Exercise details: Given the records below, pull every line with the word "programmatically" into the answer.

Materials provided:
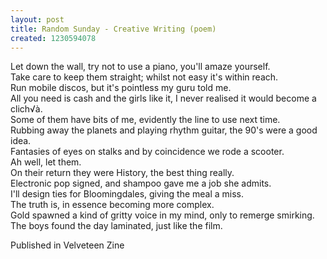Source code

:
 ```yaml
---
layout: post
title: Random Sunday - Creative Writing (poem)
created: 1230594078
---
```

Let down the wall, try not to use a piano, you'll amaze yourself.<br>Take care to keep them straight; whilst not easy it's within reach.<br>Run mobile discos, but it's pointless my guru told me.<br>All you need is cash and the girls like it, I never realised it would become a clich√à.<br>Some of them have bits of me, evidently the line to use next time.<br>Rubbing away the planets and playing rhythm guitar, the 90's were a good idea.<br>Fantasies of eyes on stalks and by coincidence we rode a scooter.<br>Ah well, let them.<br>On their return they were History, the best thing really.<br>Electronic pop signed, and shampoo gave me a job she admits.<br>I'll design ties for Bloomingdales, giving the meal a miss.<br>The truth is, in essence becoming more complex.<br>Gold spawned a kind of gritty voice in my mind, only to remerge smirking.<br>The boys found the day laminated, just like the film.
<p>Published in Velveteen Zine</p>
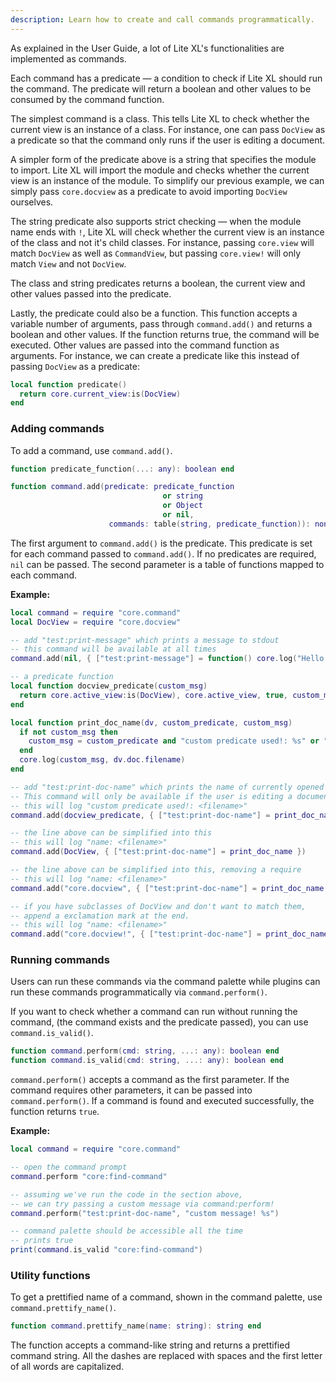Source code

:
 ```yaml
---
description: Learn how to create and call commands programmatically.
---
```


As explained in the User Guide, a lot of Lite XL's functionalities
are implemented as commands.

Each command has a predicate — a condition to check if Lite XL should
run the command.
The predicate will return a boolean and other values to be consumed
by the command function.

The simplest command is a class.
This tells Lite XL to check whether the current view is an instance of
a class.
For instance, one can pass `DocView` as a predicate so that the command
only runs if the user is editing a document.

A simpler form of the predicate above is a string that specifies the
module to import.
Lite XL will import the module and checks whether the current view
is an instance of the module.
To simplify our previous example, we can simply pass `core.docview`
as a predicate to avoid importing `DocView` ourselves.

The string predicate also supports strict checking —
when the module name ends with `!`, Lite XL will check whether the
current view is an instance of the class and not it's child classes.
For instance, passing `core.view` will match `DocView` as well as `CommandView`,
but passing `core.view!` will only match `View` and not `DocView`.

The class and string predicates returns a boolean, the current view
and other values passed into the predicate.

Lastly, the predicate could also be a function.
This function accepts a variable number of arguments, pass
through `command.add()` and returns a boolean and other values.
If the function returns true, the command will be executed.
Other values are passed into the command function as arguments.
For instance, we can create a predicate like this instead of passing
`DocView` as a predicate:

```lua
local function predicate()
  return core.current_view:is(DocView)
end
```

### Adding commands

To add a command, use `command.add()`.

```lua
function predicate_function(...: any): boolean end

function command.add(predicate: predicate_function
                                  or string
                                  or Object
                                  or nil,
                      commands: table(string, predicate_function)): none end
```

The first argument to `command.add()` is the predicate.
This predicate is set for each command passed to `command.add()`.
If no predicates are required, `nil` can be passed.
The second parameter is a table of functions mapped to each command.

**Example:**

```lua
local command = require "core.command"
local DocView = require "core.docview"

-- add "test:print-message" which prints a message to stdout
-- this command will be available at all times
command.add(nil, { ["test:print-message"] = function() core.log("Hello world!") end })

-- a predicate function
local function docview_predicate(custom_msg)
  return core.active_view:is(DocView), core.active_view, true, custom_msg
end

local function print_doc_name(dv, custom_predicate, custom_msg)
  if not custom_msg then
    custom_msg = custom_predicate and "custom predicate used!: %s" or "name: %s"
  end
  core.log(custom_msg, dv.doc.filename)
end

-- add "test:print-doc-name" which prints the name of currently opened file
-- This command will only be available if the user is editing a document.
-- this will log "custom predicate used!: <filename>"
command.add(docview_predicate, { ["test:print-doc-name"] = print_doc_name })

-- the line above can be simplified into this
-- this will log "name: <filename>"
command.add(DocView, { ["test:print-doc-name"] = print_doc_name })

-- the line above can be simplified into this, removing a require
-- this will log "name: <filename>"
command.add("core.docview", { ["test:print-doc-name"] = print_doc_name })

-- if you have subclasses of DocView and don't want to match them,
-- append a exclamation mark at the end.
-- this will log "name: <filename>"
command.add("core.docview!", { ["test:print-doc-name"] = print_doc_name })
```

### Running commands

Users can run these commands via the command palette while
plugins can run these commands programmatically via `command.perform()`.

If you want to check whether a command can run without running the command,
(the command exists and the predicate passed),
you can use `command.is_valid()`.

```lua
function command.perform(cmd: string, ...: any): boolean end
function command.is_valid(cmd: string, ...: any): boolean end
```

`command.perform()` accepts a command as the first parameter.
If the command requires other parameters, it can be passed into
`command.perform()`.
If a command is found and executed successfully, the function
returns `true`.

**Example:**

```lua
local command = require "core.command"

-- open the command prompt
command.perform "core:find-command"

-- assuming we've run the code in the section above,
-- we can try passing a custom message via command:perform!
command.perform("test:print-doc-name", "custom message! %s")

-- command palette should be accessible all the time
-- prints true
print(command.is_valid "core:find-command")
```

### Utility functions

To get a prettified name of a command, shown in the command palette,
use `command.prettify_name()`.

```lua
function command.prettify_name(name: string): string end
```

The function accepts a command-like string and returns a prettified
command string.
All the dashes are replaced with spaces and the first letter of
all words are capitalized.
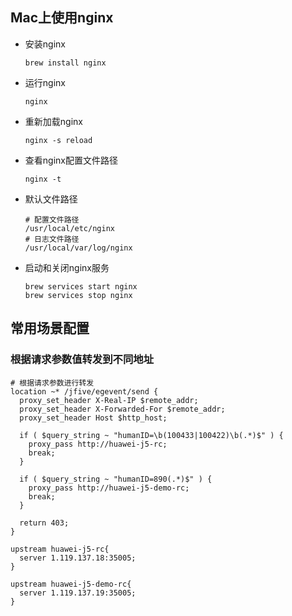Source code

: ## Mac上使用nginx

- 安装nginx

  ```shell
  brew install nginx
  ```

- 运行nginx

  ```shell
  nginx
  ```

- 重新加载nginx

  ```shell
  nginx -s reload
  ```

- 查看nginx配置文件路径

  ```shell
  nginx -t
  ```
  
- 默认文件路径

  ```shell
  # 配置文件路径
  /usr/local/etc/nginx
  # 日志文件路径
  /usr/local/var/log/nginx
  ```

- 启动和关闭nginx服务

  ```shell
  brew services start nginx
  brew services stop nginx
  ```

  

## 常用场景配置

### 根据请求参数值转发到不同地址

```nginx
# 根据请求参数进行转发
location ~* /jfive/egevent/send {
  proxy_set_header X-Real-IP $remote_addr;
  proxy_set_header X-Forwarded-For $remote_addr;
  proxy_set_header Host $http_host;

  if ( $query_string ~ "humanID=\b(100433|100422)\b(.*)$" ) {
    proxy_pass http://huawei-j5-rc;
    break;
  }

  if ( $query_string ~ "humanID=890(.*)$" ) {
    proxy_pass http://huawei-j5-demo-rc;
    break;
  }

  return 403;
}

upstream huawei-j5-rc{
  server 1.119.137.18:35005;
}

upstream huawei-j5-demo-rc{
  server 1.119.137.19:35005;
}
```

Solved problem:
description: Learn how to create and call commands programmatically.
plugins can run these commands programmatically via `command.perform()`.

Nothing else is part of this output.